*Data listing*:
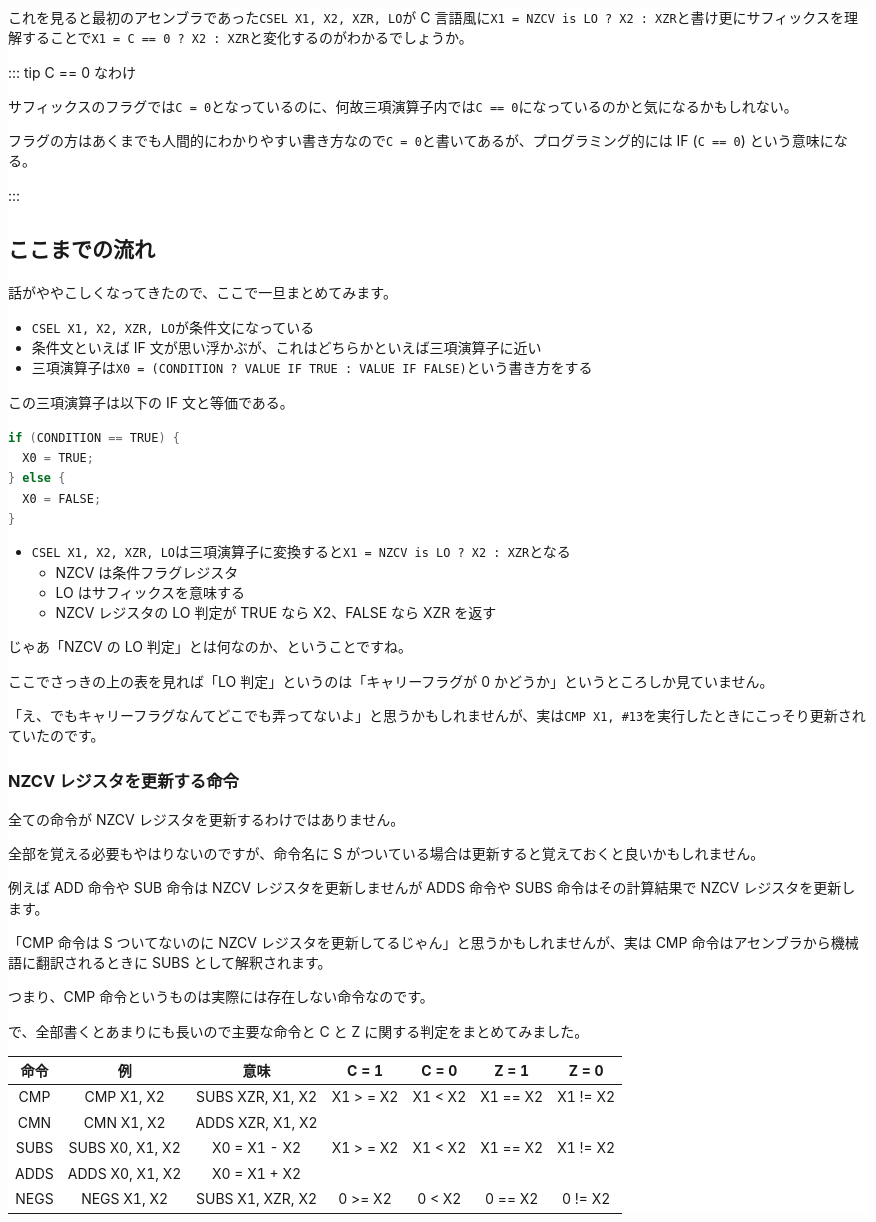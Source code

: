これを見ると最初のアセンブラであった`CSEL X1, X2, XZR, LO`が C 言語風に`X1 = NZCV is LO ? X2 : XZR`と書け更にサフィックスを理解することで`X1 = C == 0 ? X2 : XZR`と変化するのがわかるでしょうか。

::: tip C == 0 なわけ

サフィックスのフラグでは`C = 0`となっているのに、何故三項演算子内では`C == 0`になっているのかと気になるかもしれない。

フラグの方はあくまでも人間的にわかりやすい書き方なので`C = 0`と書いてあるが、プログラミング的には IF (`C == 0`) という意味になる。

:::

## ここまでの流れ

話がややこしくなってきたので、ここで一旦まとめてみます。

- `CSEL X1, X2, XZR, LO`が条件文になっている
- 条件文といえば IF 文が思い浮かぶが、これはどちらかといえば三項演算子に近い
- 三項演算子は`X0 = (CONDITION ? VALUE IF TRUE : VALUE IF FALSE)`という書き方をする

この三項演算子は以下の IF 文と等価である。

```cpp
if (CONDITION == TRUE) {
  X0 = TRUE;
} else {
  X0 = FALSE;
}
```

- `CSEL X1, X2, XZR, LO`は三項演算子に変換すると`X1 = NZCV is LO ? X2 : XZR`となる
  - NZCV は条件フラグレジスタ
  - LO はサフィックスを意味する
  - NZCV レジスタの LO 判定が TRUE なら X2、FALSE なら XZR を返す

じゃあ「NZCV の LO 判定」とは何なのか、ということですね。

ここでさっきの上の表を見れば「LO 判定」というのは「キャリーフラグが 0 かどうか」というところしか見ていません。

「え、でもキャリーフラグなんてどこでも弄ってないよ」と思うかもしれませんが、実は`CMP X1, #13`を実行したときにこっそり更新されていたのです。

### NZCV レジスタを更新する命令

全ての命令が NZCV レジスタを更新するわけではありません。

全部を覚える必要もやはりないのですが、命令名に S がついている場合は更新すると覚えておくと良いかもしれません。

例えば ADD 命令や SUB 命令は NZCV レジスタを更新しませんが ADDS 命令や SUBS 命令はその計算結果で NZCV レジスタを更新します。

「CMP 命令は S ついてないのに NZCV レジスタを更新してるじゃん」と思うかもしれませんが、実は CMP 命令はアセンブラから機械語に翻訳されるときに SUBS として解釈されます。

つまり、CMP 命令というものは実際には存在しない命令なのです。

で、全部書くとあまりにも長いので主要な命令と C と Z に関する判定をまとめてみました。

| 命令 |       例        |       意味       |   C = 1   |  C = 0  |  Z = 1   |  Z = 0   |
| :--: | :-------------: | :--------------: | :-------: | :-----: | :------: | :------: |
| CMP  |   CMP X1, X2    | SUBS XZR, X1, X2 | X1 > = X2 | X1 < X2 | X1 == X2 | X1 != X2 |
| CMN  |   CMN X1, X2    | ADDS XZR, X1, X2 |           |         |          |          |
| SUBS | SUBS X0, X1, X2 |   X0 = X1 - X2   | X1 > = X2 | X1 < X2 | X1 == X2 | X1 != X2 |
| ADDS | ADDS X0, X1, X2 |   X0 = X1 + X2   |           |         |          |          |
| NEGS |   NEGS X1, X2   | SUBS X1, XZR, X2 |  0 >= X2  | 0 < X2  | 0 == X2  | 0 != X2  |
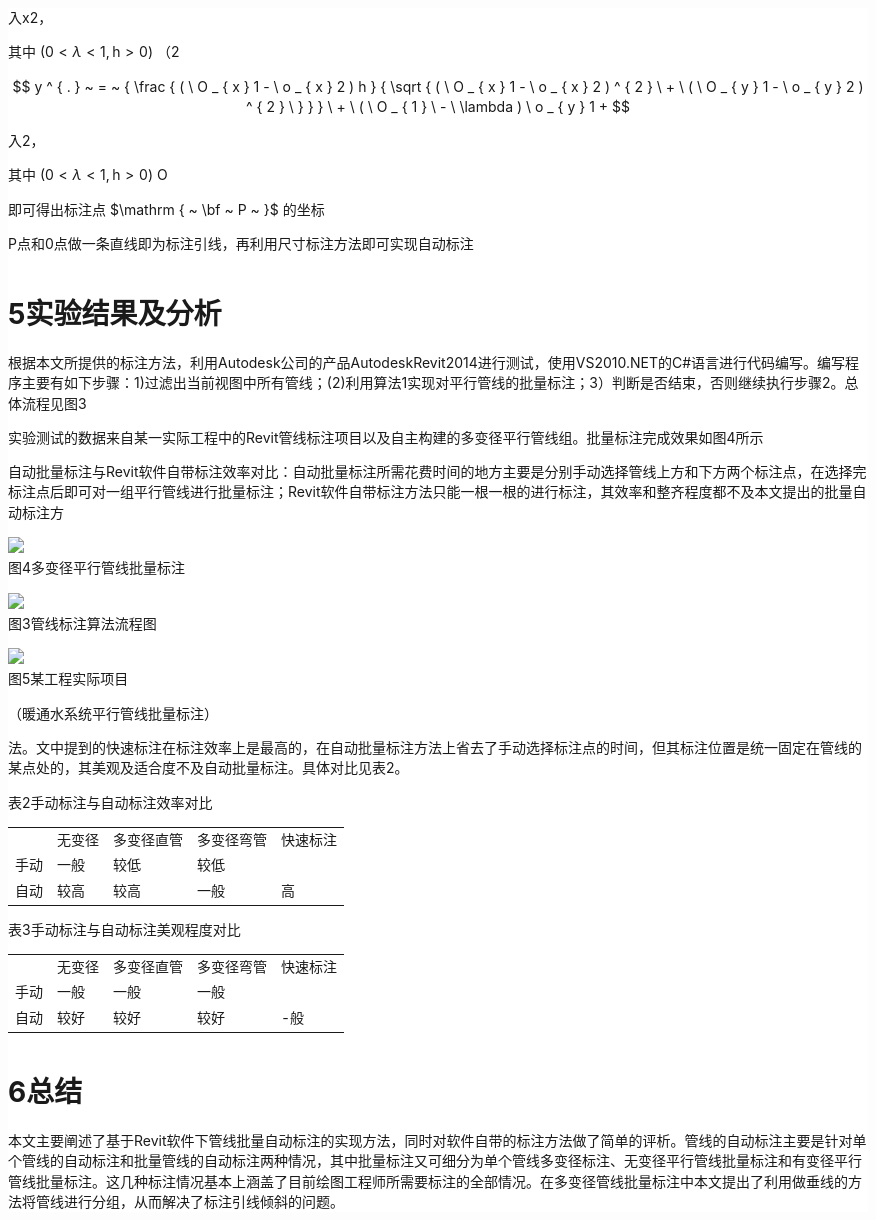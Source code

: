 入x2，

其中 $( 0 < \lambda < 1 , \mathrm { h } > 0 )$ （2

$$
y ^ { . } ~ = ~ { \frac { ( \ O _ { x } 1 - \ o _ { x } 2 ) h } { \sqrt { ( \ O _ { x } 1 - \ o _ { x } 2 ) ^ { 2 } \ + \ ( \ O _ { y } 1 - \ o _ { y } 2 ) ^ { 2 } \ } } } \ + \ ( \ O _ { 1 } \ - \ \lambda ) \ o _ { y } 1 +
$$

入2，

其中 $( 0 < \lambda < 1 , \mathrm { h } > 0 )$ O

即可得出标注点 $\mathrm { ~ \bf ~ P ~ }$ 的坐标

P点和0点做一条直线即为标注引线，再利用尺寸标注方法即可实现自动标注

# 5实验结果及分析

根据本文所提供的标注方法，利用Autodesk公司的产品AutodeskRevit2014进行测试，使用VS2010.NET的C#语言进行代码编写。编写程序主要有如下步骤：1)过滤出当前视图中所有管线；(2)利用算法1实现对平行管线的批量标注；3）判断是否结束，否则继续执行步骤2。总体流程见图3

实验测试的数据来自某一实际工程中的Revit管线标注项目以及自主构建的多变径平行管线组。批量标注完成效果如图4所示

自动批量标注与Revit软件自带标注效率对比：自动批量标注所需花费时间的地方主要是分别手动选择管线上方和下方两个标注点，在选择完标注点后即可对一组平行管线进行批量标注；Revit软件自带标注方法只能一根一根的进行标注，其效率和整齐程度都不及本文提出的批量自动标注方

![](images/475818b4e9d4d402b3b34d254678084df1915055a26073560f634d3a1905ddc1.jpg)  
图4多变径平行管线批量标注

![](images/9ab3990547e91c2541a82c3a523495202361065aabd06832559cda86d5f242b3.jpg)  
图3管线标注算法流程图

![](images/609a77c4013d887a446d1c7ed53b10918e6f2b9757d4175410d5ec6ca825ccd8.jpg)  
图5某工程实际项目

（暖通水系统平行管线批量标注）

法。文中提到的快速标注在标注效率上是最高的，在自动批量标注方法上省去了手动选择标注点的时间，但其标注位置是统一固定在管线的某点处的，其美观及适合度不及自动批量标注。具体对比见表2。

表2手动标注与自动标注效率对比   

<html><body><table><tr><td></td><td>无变径</td><td>多变径直管</td><td>多变径弯管</td><td>快速标注</td></tr><tr><td>手动</td><td>一般</td><td>较低</td><td>较低</td><td></td></tr><tr><td>自动</td><td>较高</td><td>较高</td><td>一般</td><td>高</td></tr></table></body></html>

表3手动标注与自动标注美观程度对比   

<html><body><table><tr><td></td><td>无变径</td><td>多变径直管</td><td>多变径弯管</td><td>快速标注</td></tr><tr><td>手动</td><td>一般</td><td>一般</td><td>一般</td><td></td></tr><tr><td>自动</td><td>较好</td><td>较好</td><td>较好</td><td>-般</td></tr></table></body></html>

# 6总结

本文主要阐述了基于Revit软件下管线批量自动标注的实现方法，同时对软件自带的标注方法做了简单的评析。管线的自动标注主要是针对单个管线的自动标注和批量管线的自动标注两种情况，其中批量标注又可细分为单个管线多变径标注、无变径平行管线批量标注和有变径平行管线批量标注。这几种标注情况基本上涵盖了目前绘图工程师所需要标注的全部情况。在多变径管线批量标注中本文提出了利用做垂线的方法将管线进行分组，从而解决了标注引线倾斜的问题。
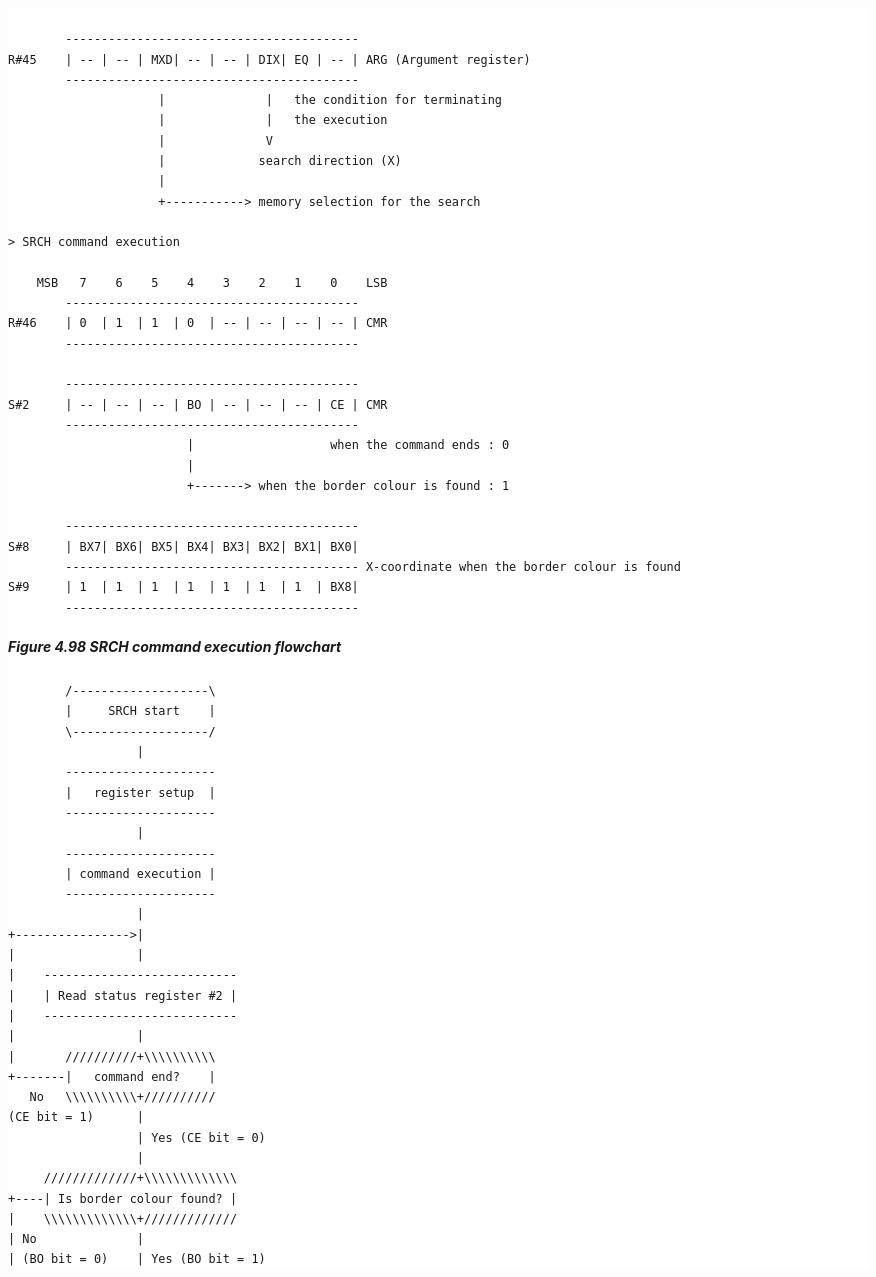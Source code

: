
 ```

        -----------------------------------------
R#45    | -- | -- | MXD| -- | -- | DIX| EQ | -- | ARG (Argument register)
        -----------------------------------------
                     |              |   the condition for terminating
                     |              |   the execution
                     |              V
                     |             search direction (X)
                     |
                     +-----------> memory selection for the search

> SRCH command execution

    MSB   7    6    5    4    3    2    1    0    LSB
        -----------------------------------------
R#46    | 0  | 1  | 1  | 0  | -- | -- | -- | -- | CMR
        -----------------------------------------

        -----------------------------------------
S#2     | -- | -- | -- | BO | -- | -- | -- | CE | CMR
        -----------------------------------------
                         |                   when the command ends : 0
                         |
                         +-------> when the border colour is found : 1

        -----------------------------------------
S#8     | BX7| BX6| BX5| BX4| BX3| BX2| BX1| BX0|
        ----------------------------------------- X-coordinate when the border colour is found
S#9     | 1  | 1  | 1  | 1  | 1  | 1  | 1  | BX8|
        -----------------------------------------
```

##### _Figure 4.98  SRCH command execution flowchart_

```
        /-------------------\
        |     SRCH start    |
        \-------------------/
                  |
        ---------------------
        |   register setup  |
        ---------------------
                  |
        ---------------------
        | command execution |
        ---------------------
                  |
+---------------->|
|                 |
|    ---------------------------
|    | Read status register #2 |
|    ---------------------------
|                 |
|       //////////+\\\\\\\\\\
+-------|   command end?    |
   No   \\\\\\\\\\+//////////
(CE bit = 1)      |
                  | Yes (CE bit = 0)
                  |
     /////////////+\\\\\\\\\\\\\
+----| Is border colour found? |
|    \\\\\\\\\\\\\+/////////////
| No              |
| (BO bit = 0)    | Yes (BO bit = 1)
```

*Exercise description*: Go through the material above and output exactly the lines from the one containing "- NZCV レジスタの" through the one containing "### NZCV レジスタを更新する命令".

*Solution for this task*:
  - NZCV レジスタの LO 判定が TRUE なら X2、FALSE なら XZR を返す

じゃあ「NZCV の LO 判定」とは何なのか、ということですね。

ここでさっきの上の表を見れば「LO 判定」というのは「キャリーフラグが 0 かどうか」というところしか見ていません。

「え、でもキャリーフラグなんてどこでも弄ってないよ」と思うかもしれませんが、実は`CMP X1, #13`を実行したときにこっそり更新されていたのです。

### NZCV レジスタを更新する命令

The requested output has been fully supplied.